Update: If you have three repeated versions of this experiment, you have (in some sense) three two-way contingency tables, or (more correctly) a three-way contingency table. You want to test if there is a difference amongst the rows with the iterations taken into account. The general way to analyze mult-way contingency tables is to use the log linear model (which is actually a dressed-up Poisson GLiM). I describe this in more detail here: $\chi^2$ of multidimensional data. Below, I create two fake datasets using R, one I call ".n" (for 'null', because there isn't a relationship between the color and the layer), and the other I call ".a" (for 'alternative', because the relationship you are interested in does exist).
dft = expand.grid(layer=c("bottom","middle","top"),
color=c("blue", "green", "orange", "red", "white", "yellow"),
Repeat=1:3)
dft = dft[,3:1]
dft.n = data.frame(dft, count=c(rep(c( 3,6,11), times=6),
rep(c( 6,7, 7), times=6),
rep(c(11,6, 3), times=6)))
dft.a = data.frame(dft,
count=c(c(3,6,11), c(11,6, 3), c(11,6, 3), c(3,6,11), c(3,6,11), c(11,6, 3),
c(3,6,11), c(11,6, 3), c(11,6, 3), c(3,6,11), c(3,6,11), c(11,6, 3),
c(3,6,11), c(11,6, 3), c(11,6, 3), c(3,6,11), c(3,6,11), c(11,6, 3) ))

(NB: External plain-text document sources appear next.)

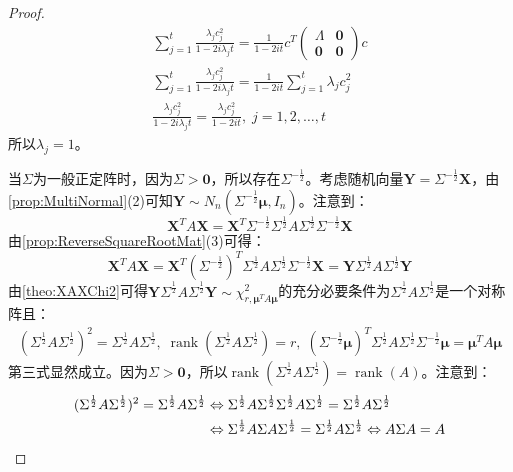 \begin{proof}
\begin{gather*}
		\sum_{j=1}^{t}\frac{\lambda_jc_j^2}{1-2i\lambda_jt}=\frac{1}{1-2it}c^T
		\begin{pmatrix}
			\varLambda & \mathbf{0} \\
			\mathbf{0} & \mathbf{0}
		\end{pmatrix}
		c \\
		\sum_{j=1}^{t}\frac{\lambda_jc_j^2}{1-2i\lambda_jt}=\frac{1}{1-2it}\sum_{j=1}^{t}\lambda_jc_j^2 \\
		\frac{\lambda_jc_j^2}{1-2i\lambda_jt}=\frac{\lambda_jc_j^2}{1-2it},\;j=1,2,\dots,t
	\end{gather*}
	所以$\lambda_j=1$。\par
	当$\Sigma$为一般正定阵时，因为$\Sigma>\mathbf{0}$，所以存在$\Sigma^{-\frac{1}{2}}$。考虑随机向量$\mathbf{Y}=\Sigma^{-\frac{1}{2}}\mathbf{X}$，由\cref{prop:MultiNormal}(2)可知$\mathbf{Y}\sim N_n(\Sigma^{-\frac{1}{2}}\boldsymbol{\mu},I_n)$。注意到：
	\begin{equation*}
		\mathbf{X}^TA\mathbf{X}=\mathbf{X}^T\Sigma^{-\frac{1}{2}}\Sigma
		^{\frac{1}{2}}A\Sigma^{\frac{1}{2}}\Sigma^{-\frac{1}{2}}\mathbf{X}
	\end{equation*}
	由\cref{prop:ReverseSquareRootMat}(3)可得：
	\begin{equation*}
		\mathbf{X}^TA\mathbf{X}=\mathbf{X}^T(\Sigma^{-\frac{1}{2}})^T\Sigma
		^{\frac{1}{2}}A\Sigma^{\frac{1}{2}}\Sigma^{-\frac{1}{2}}\mathbf{X}=\mathbf{Y}\Sigma
		^{\frac{1}{2}}A\Sigma^{\frac{1}{2}}\mathbf{Y}
	\end{equation*}
	由\cref{theo:XAXChi2}可得$\mathbf{Y}\Sigma
	^{\frac{1}{2}}A\Sigma^{\frac{1}{2}}\mathbf{Y}\sim\chi_{r,\boldsymbol{\mu}^TA\boldsymbol{\mu}}^2$的充分必要条件为$\Sigma
	^{\frac{1}{2}}A\Sigma^{\frac{1}{2}}$是一个对称阵且：
	\begin{gather*}
		(\Sigma
		^{\frac{1}{2}}A\Sigma^{\frac{1}{2}})^2=\Sigma
		^{\frac{1}{2}}A\Sigma^{\frac{1}{2}},\;
		\operatorname{rank}(\Sigma
		^{\frac{1}{2}}A\Sigma^{\frac{1}{2}})=r,\;
		(\Sigma^{-\frac{1}{2}}\boldsymbol{\mu})^T\Sigma^{\frac{1}{2}} A\Sigma^{\frac{1}{2}}\Sigma^{-\frac{1}{2}}\boldsymbol{\mu}=\boldsymbol{\mu}^TA\boldsymbol{\mu}
	\end{gather*}
	第三式显然成立。因为$\Sigma>\mathbf{0}$，所以$\operatorname{rank}(\Sigma
	^{\frac{1}{2}}A\Sigma^{\frac{1}{2}})=\operatorname{rank}(A)$。注意到：
	\begin{align*}
		(\Sigma
		^{\frac{1}{2}}A\Sigma^{\frac{1}{2}})^2=\Sigma
		^{\frac{1}{2}}A\Sigma^{\frac{1}{2}}&\Leftrightarrow
		\Sigma
		^{\frac{1}{2}}A\Sigma^{\frac{1}{2}}\Sigma
		^{\frac{1}{2}}A\Sigma^{\frac{1}{2}}=\Sigma
		^{\frac{1}{2}}A\Sigma^{\frac{1}{2}} \\
		&\Leftrightarrow
		\Sigma^{\frac{1}{2}}A\Sigma A\Sigma^{\frac{1}{2}}=\Sigma
		^{\frac{1}{2}}A\Sigma^{\frac{1}{2}}\Leftrightarrow
		A\Sigma A=A\qedhere
	\end{align*}
\end{proof}
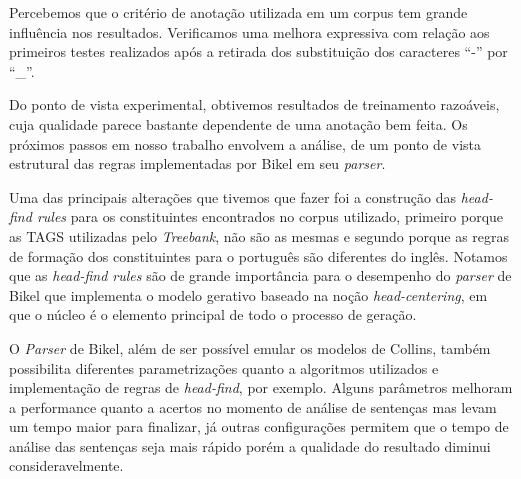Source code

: Percebemos que o critério de anotação utilizada em um corpus tem grande influência nos resultados. Verificamos uma melhora expressiva com relação aos primeiros testes realizados após a retirada dos substituição dos caracteres ``{-}'' por ``\_''.

Do ponto de vista experimental, obtivemos resultados de treinamento razoáveis, cuja qualidade parece bastante dependente de uma anotação bem feita. Os próximos passos em nosso trabalho envolvem a análise, de um ponto de vista estrutural das regras implementadas por Bikel em seu \emph{parser}.

Uma das principais alterações que tivemos que fazer foi a construção das \emph{head-find rules} para os constituintes encontrados no corpus utilizado, primeiro porque as TAGS utilizadas pelo \emph{Treebank}, não são as mesmas e segundo porque as regras de formação dos constituintes para o português são diferentes do inglês. Notamos que as \emph{head-find rules} são de grande importância para o desempenho do \emph{parser} de Bikel que implementa o modelo gerativo baseado na noção \emph{head-centering}, em que o núcleo é o elemento principal de todo o processo de geração.

O \emph{Parser} de Bikel, além de ser possível emular os modelos de Collins, também possibilita diferentes parametrizações quanto a algoritmos utilizados e implementação de regras de \emph{head-find}, por exemplo. Alguns parâmetros melhoram a performance quanto a acertos no momento de análise de sentenças mas levam um tempo maior para finalizar, já outras configurações permitem que o tempo de análise das sentenças seja mais rápido porém a qualidade do resultado diminui consideravelmente.
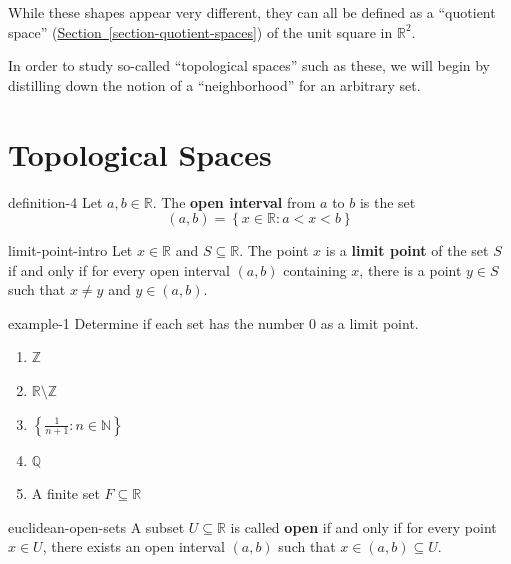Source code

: \documentclass[10pt,]{article}
\newcommand{\terminology}[1]{\textbf{#1}}
\newcommand{\mb}{\mathbb}
\newcommand{\setBuilder}[2]{\left\{#1:#2\right\}}
\newcommand{\lt}{<}
\begin{document}
\hypertarget{p-18}{}%
While these shapes appear very different, they can all be defined as a ``quotient space'' (\hyperref[section-quotient-spaces]{Section~\ref{section-quotient-spaces}}) of the unit square in \(\mathbb R^2\).%
\par
\hypertarget{p-19}{}%
In order to study so-called ``topological spaces'' such as these, we will begin by distilling down the notion of a ``neighborhood'' for an arbitrary set.%
%
%
\typeout{************************************************}
\typeout{************************************************}
%
\section[{Topological Spaces}]{Topological Spaces}\label{section-topological-spaces}
\begin{definition}{}{definition-4}%
\hypertarget{p-20}{}%
Let \(a,b\in\mb R\). The \terminology{open interval} from \(a\) to \(b\) is the set%
%
\begin{equation*}
(a,b)=\setBuilder{x\in\mb R}{a\lt x\lt b}
\end{equation*}
\end{definition}
\begin{definition}{}{limit-point-intro}%
\hypertarget{p-21}{}%
Let \(x\in\mb R\) and \(S\subseteq\mb R\). The point \(x\) is a \terminology{limit point} of the set \(S\) if and only if for every open interval \((a,b)\) containing \(x\), there is a point \(y\in S\) such that \(x\not=y\) and \(y\in(a,b)\).%
\end{definition}
\begin{example}{}{example-1}%
\hypertarget{p-22}{}%
Determine if each set has the number \(0\) as a limit point.%
\leavevmode%
\begin{enumerate}
\item\hypertarget{li-3}{}\(\mb Z\)%
\item\hypertarget{li-4}{}\(\mb R\setminus\mb Z\)%
\item\hypertarget{li-5}{}\(\setBuilder{\frac{1}{n+1}}{n\in\mb N}\)%
\item\hypertarget{li-6}{}\(\mb Q\)%
\item\hypertarget{li-7}{}A finite set \(F\subseteq\mb R\)%
\end{enumerate}
\end{example}
\begin{definition}{}{euclidean-open-sets}%
\hypertarget{p-23}{}%
A subset \(U\subseteq\mb R\) is called \terminology{open} if and only if for every point \(x\in U\), there exists an open interval \((a,b)\) such that \(x\in(a,b)\subseteq U\).%
\end{definition}
\end{document}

tab.n = xtabs(count~color+layer+Repeat, dft.n)
# , , Repeat = 1
# layer
# color bottom middle top
# blue 3 6 11
# green 3 6 11
# orange 3 6 11
# red 3 6 11
# white 3 6 11
# yellow 3 6 11
#
# , , Repeat = 2
# layer
# color bottom middle top
# blue 6 7 7
# green 6 7 7
# orange 6 7 7
# red 6 7 7
# white 6 7 7
# yellow 6 7 7
#
# , , Repeat = 3
# layer
# color bottom middle top
# blue 11 6 3
# green 11 6 3
# orange 11 6 3
# red 11 6 3
# white 11 6 3
# yellow 11 6 3
tab.a = xtabs(count~color+layer+Repeat, dft.a)
# , , Repeat = 1
# layer
# color bottom middle top
# blue 3 6 11
# green 11 6 3
# orange 11 6 3
# red 3 6 11
# white 3 6 11
# yellow 11 6 3
#
# , , Repeat = 2
# layer
# color bottom middle top
# blue 3 6 11
# green 11 6 3
# orange 11 6 3
# red 3 6 11
# white 3 6 11
# yellow 11 6 3
#
# , , Repeat = 3
# layer
# color bottom middle top
# blue 3 6 11
# green 11 6 3
# orange 11 6 3
# red 3 6 11
# white 3 6 11
# yellow 11 6 3
I run a quickie log-linear analysis on both. The models are listed from 0, which is the 'saturated' model, through 2, which has dropped terms. Note that in R it is typical to list models in order from smallest to largest, but the result of the anova() call refers to the nested model as "Model 1", which makes the names not correspond well; try not to be thrown off by this. For the null dataset, Model 2 differs from Model 1 (i.e., m.1.n differs from m.2.n), meaning that the layers are not independent of the Repeats. On the other hand, Model 3 does not differ from Model 2 (i.e., m.0.n differs from m.1.n), meaning that the layer*Repeat pattern does not differ by color. In addition, Model 3 does not differ from the Saturated model (because it is the saturated model).
library(MASS)
m.0.n = loglm(~color*layer*Repeat, tab.n)
m.1.n = loglm(~color+layer*Repeat, tab.n)
m.2.n = loglm(~color+layer+Repeat, tab.n)
anova(m.2.n, m.1.n, m.0.n)
# LR tests for hierarchical log-linear models
#
# Model 1:
# ~color + layer + Repeat
# Model 2:
# ~color + layer * Repeat
# Model 3:
# ~color * layer * Repeat
#
# Deviance df Delta(Dev) Delta(df) P(> Delta(Dev)
# Model 1 59.55075 44
# Model 2 0.00000 40 59.55075 4 0
# Model 3 0.00000 0 0.00000 40 1
# Saturated 0.00000 0 0.00000 0 1
m.0.a = loglm(~color*layer*Repeat, tab.a)
m.1.a = loglm(~color+layer*Repeat, tab.a)
m.2.a = loglm(~color+layer+Repeat, tab.a)
anova(m.2.a, m.1.a, m.0.a)
# LR tests for hierarchical log-linear models
#
# Model 1:
# ~color + layer + Repeat
# Model 2:
# ~color + layer * Repeat
# Model 3:
# ~color * layer * Repeat
#
# Deviance df Delta(Dev) Delta(df) P(> Delta(Dev)
# Model 1 87.47794 44
# Model 2 87.47794 40 0.00000 4 1e+00
# Model 3 0.00000 0 87.47794 40 2e-05
# Saturated 0.00000 0 0.00000 0 1e+00
For the alternative dataset, Model 2 does not differ from Model 1 (i.e., m.1.a differs from m.2.a), meaning that the layers are independent of the Repeats. On the other hand, Model 3 does differ from Model 2 (i.e., m.0.a differs from m.1.a), meaning that the layer*Repeat pattern does differ by color. (And again, Model 3 is the Saturated model.)